Tin price defies supply reality on scarcity narrative

Tin is used in solder

TIN is trading close to all-time highs despite improving supply conditions, as speculative investors continue to price in long-term scarcity fears rather than near-term market fundamentals, said Reuters in an analysis of the metal’s prospects.

LME three-month tin stands at $55,225 per ton, just below January’s record of $59,040, and is up 36% since the start of the year – the best performance among base metals, ahead of aluminium’s 23% gain.

The rally sits uneasily with the supply picture, the newswire said. Global mine production is forecast to grow 8.7% this year, according to the International Tin Association, with Myanmar’s Man Maw mine gradually resuming output and Congo’s Bisie mine stable.

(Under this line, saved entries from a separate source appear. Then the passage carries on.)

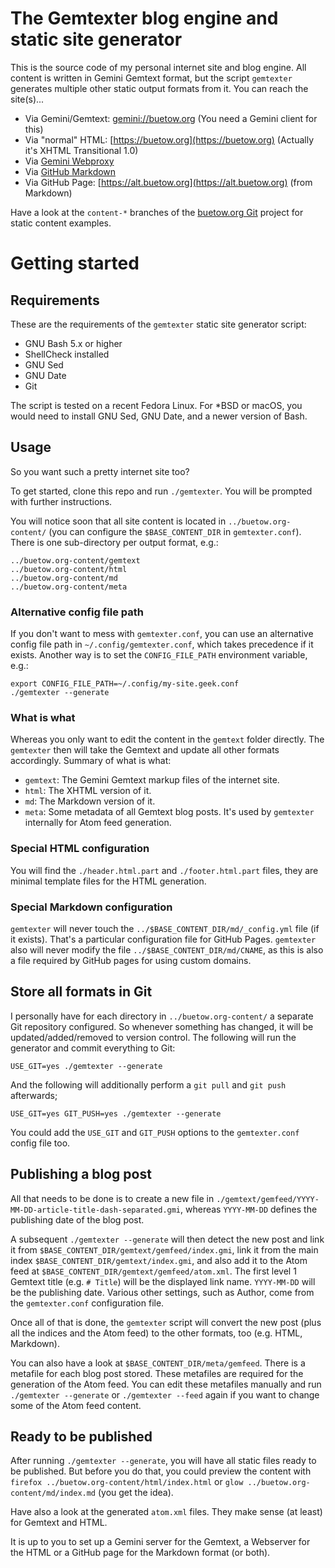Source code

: The Gemtexter blog engine and static site generator
===================================================

This is the source code of my personal internet site and blog engine. All content is written in Gemini Gemtext format, but the script `gemtexter` generates multiple other static output formats from it. You can reach the site(s)...

* Via Gemini/Gemtext: [gemini://buetow.org](gemini://buetow.org) (You need a Gemini client for this)
* Via "normal" HTML: [https://buetow.org](https://buetow.org) (Actually it's XHTML Transitional 1.0)
* Via [Gemini Webproxy](https://portal.mozz.us/gemini/buetow.org)
* Via [GitHub Markdown](https://github.com/snonux/buetow.org/blob/content-md/index.md)
* Via GitHub Page: [https://alt.buetow.org](https://alt.buetow.org) (from Markdown)

Have a look at the `content-*` branches of the [buetow.org Git](https://github.com/snonux/buetow.org) project for static content examples.

# Getting started

## Requirements

These are the requirements of the `gemtexter` static site generator script:

* GNU Bash 5.x or higher
* ShellCheck installed
* GNU Sed
* GNU Date
* Git

The script is tested on a recent Fedora Linux. For *BSD or macOS, you would need to install GNU Sed, GNU Date, and a newer version of Bash.

## Usage

So you want such a pretty internet site too?

To get started, clone this repo and run `./gemtexter`. You will be prompted with further instructions.

You will notice soon that all site content is located in `../buetow.org-content/` (you can configure the `$BASE_CONTENT_DIR` in `gemtexter.conf`). There is one sub-directory per output format, e.g.:

```
../buetow.org-content/gemtext
../buetow.org-content/html
../buetow.org-content/md
../buetow.org-content/meta
```

### Alternative config file path

If you don't want to mess with `gemtexter.conf`, you can use an alternative config file path in `~/.config/gemtexter.conf`, which takes precedence if it exists. Another way is to set the `CONFIG_FILE_PATH` environment variable, e.g.:

```
export CONFIG_FILE_PATH=~/.config/my-site.geek.conf
./gemtexter --generate
```

### What is what

Whereas you only want to edit the content in the `gemtext` folder directly. The `gemtexter` then will take the Gemtext and update all other formats accordingly. Summary of what is what:

* `gemtext`: The Gemini Gemtext markup files of the internet site.
* `html`: The XHTML version of it.
* `md`: The Markdown version of it. 
* `meta`: Some metadata of all Gemtext blog posts. It's used by `gemtexter` internally for Atom feed generation.

### Special HTML configuration

You will find the `./header.html.part` and `./footer.html.part` files, they are minimal template files for the HTML generation.

### Special Markdown configuration

`gemtexter` will never touch the `../$BASE_CONTENT_DIR/md/_config.yml` file (if it exists). That's a particular configuration file for GitHub Pages. `gemtexter` also will never modify the file `../$BASE_CONTENT_DIR/md/CNAME`, as this is also a file required by GitHub pages for using custom domains.

## Store all formats in Git

I personally have for each directory in `../buetow.org-content/` a separate Git repository configured. So whenever something has changed, it will be updated/added/removed to version control. The following will run the generator and commit everything to Git:

```
USE_GIT=yes ./gemtexter --generate
```

And the following will additionally perform a `git pull` and `git push` afterwards;

```
USE_GIT=yes GIT_PUSH=yes ./gemtexter --generate
```

You could add the `USE_GIT` and `GIT_PUSH` options to the `gemtexter.conf` config file too.

## Publishing a blog post

All that needs to be done is to create a new file in `./gemtext/gemfeed/YYYY-MM-DD-article-title-dash-separated.gmi`, whereas `YYYY-MM-DD` defines the publishing date of the blog post.

A subsequent `./gemtexter --generate` will then detect the new post and link it from `$BASE_CONTENT_DIR/gemtext/gemfeed/index.gmi`, link it from the main index `$BASE_CONTENT_DIR/gemtext/index.gmi`, and also add it to the Atom feed at `$BASE_CONTENT_DIR/gemtext/gemfeed/atom.xml`. The first level 1 Gemtext title (e.g. `# Title`) will be the displayed link name. `YYYY-MM-DD` will be the publishing date. Various other settings, such as Author, come from the `gemtexter.conf` configuration file.

Once all of that is done, the `gemtexter` script will convert the new post (plus all the indices and the Atom feed) to the other formats, too (e.g. HTML, Markdown).

You can also have a look at `$BASE_CONTENT_DIR/meta/gemfeed`. There is a metafile for each blog post stored. These metafiles are required for the generation of the Atom feed. You can edit these metafiles manually and run `./gemtexter --generate` or `./gemtexter --feed` again if you want to change some of the Atom feed content.

## Ready to be published

After running `./gemtexter --generate`, you will have all static files ready to be published. But before you do that, you could preview the content with `firefox ../buetow.org-content/html/index.html` or `glow ../buetow.org-content/md/index.md` (you get the idea).

Have also a look at the generated `atom.xml` files. They make sense (at least) for Gemtext and HTML.

It is up to you to set up a Gemini server for the Gemtext, a Webserver for the HTML or a GitHub page for the Markdown format (or both).
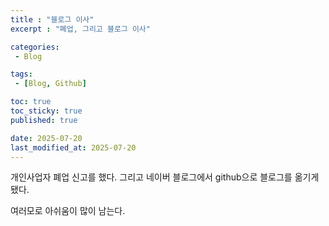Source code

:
 ```yaml
---
title : "블로그 이사"
excerpt : "폐업, 그리고 블로그 이사"

categories:
 - Blog

tags:
 - [Blog, Github]

toc: true
toc_sticky: true
published: true

date: 2025-07-20
last_modified_at: 2025-07-20
---
```


개인사업자 폐업 신고를 했다. 그리고 네이버 블로그에서 github으로 블로그를 옮기게 됐다.

여러모로 아쉬움이 많이 남는다.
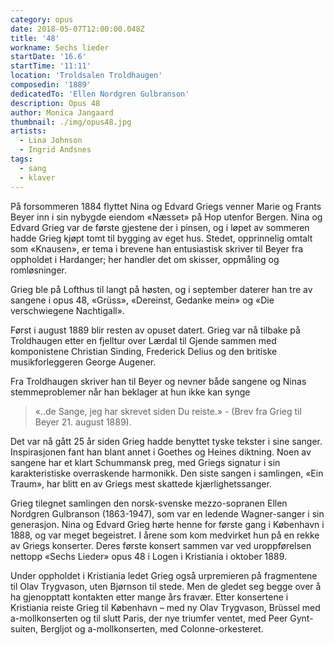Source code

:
 ```yaml
---
category: opus
date: 2018-05-07T12:00:00.048Z
title: '48'
workname: Sechs lieder
startDate: '16.6'
startTime: '11:11'
location: 'Troldsalen Troldhaugen'
composedin: '1889'
dedicatedTo: 'Ellen Nordgren Gulbranson'
description: Opus 48
author: Monica Jangaard
thumbnail: ./img/opus48.jpg
artists:
  - Lina Johnson
  - Ingrid Andsnes
tags:
  - sang
  - klaver
---
```

På forsommeren 1884 flyttet Nina og Edvard Griegs venner Marie og Frants Beyer inn i sin nybygde eiendom «Næsset» på Hop utenfor Bergen. Nina og Edvard Grieg var de første gjestene der i pinsen, og i løpet av sommeren hadde Grieg kjøpt tomt til bygging av eget hus. Stedet, opprinnelig omtalt som «Knausen», er tema i brevene han entusiastisk skriver til Beyer fra oppholdet i Hardanger; her handler det om skisser, oppmåling og romløsninger.

Grieg ble på Lofthus til langt på høsten, og i september daterer han tre av sangene i opus 48, «Grüss», «Dereinst, Gedanke mein» og «Die verschwiegene Nachtigall».

Først i august 1889 blir resten av opuset datert. Grieg var nå tilbake på Troldhaugen etter en fjelltur over Lærdal til Gjende sammen med komponistene Christian Sinding, Frederick Delius og den britiske musikforleggeren George Augener.

Fra Troldhaugen skriver han til Beyer og nevner både sangene og Ninas stemmeproblemer når han beklager at hun ikke kan synge

> «..de Sange, jeg har skrevet siden Du reiste.» - (Brev fra Grieg til Beyer 21. august 1889).

Det var nå gått 25 år siden Grieg hadde benyttet tyske tekster i sine sanger. Inspirasjonen fant han blant annet i Goethes og Heines diktning. Noen av sangene har et klart Schummansk preg, med Griegs signatur i sin karakteristiske overraskende harmonikk. Den siste sangen i samlingen, «Ein Traum», har blitt en av Griegs mest skattede kjærlighetssanger.

Grieg tilegnet samlingen den norsk-svenske mezzo-sopranen Ellen Nordgren Gulbranson (1863-1947), som var en ledende Wagner-sanger i sin generasjon. Nina og Edvard Grieg hørte henne for første gang i København i 1888, og var meget begeistret. I årene som kom medvirket hun på en rekke av Griegs konserter. Deres første konsert sammen var ved uroppførelsen nettopp «Sechs Lieder» opus 48 i Logen i Kristiania i oktober 1889.

Under oppholdet i Kristiania ledet Grieg også urpremieren på fragmentene til Olav Trygvason, uten Bjørnson til stede. Men de gledet seg begge over å ha gjenopptatt kontakten etter mange års fravær. Etter konsertene i Kristiania reiste Grieg til København – med ny Olav Trygvason, Brüssel med a-mollkonserten og til slutt Paris, der nye triumfer ventet, med Peer Gynt-suiten, Bergljot og a-mollkonserten, med Colonne-orkesteret.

LME stocks have risen 60% since January to 8,660 tons, and time-spreads are in comfortable contango, signalling no immediate shortage.

Yet speculative activity remains intense, particularly in Shanghai, where daily tin futures volumes have averaged 345,000 contracts this month, equivalent to the entire global refined tin market changing hands every day. Options volumes have more than doubled year-on-year.

Tin has been swept up in the “internet metals” trade alongside silver and copper – so named because all three are essential to digital infrastructure and face long-term structural supply uncertainty. The concentration of tin mining in frontier jurisdictions such as the Democratic Republic of Congo and Myanmar’s Wa State underpins the scarcity argument, said Reuters.

Consumption is forecast to fall 0.7% this year as Chinese solar installations slow and high prices dampen electronics demand – but so far, the bearish fundamentals have failed to break the bullish narrative, the newswire said.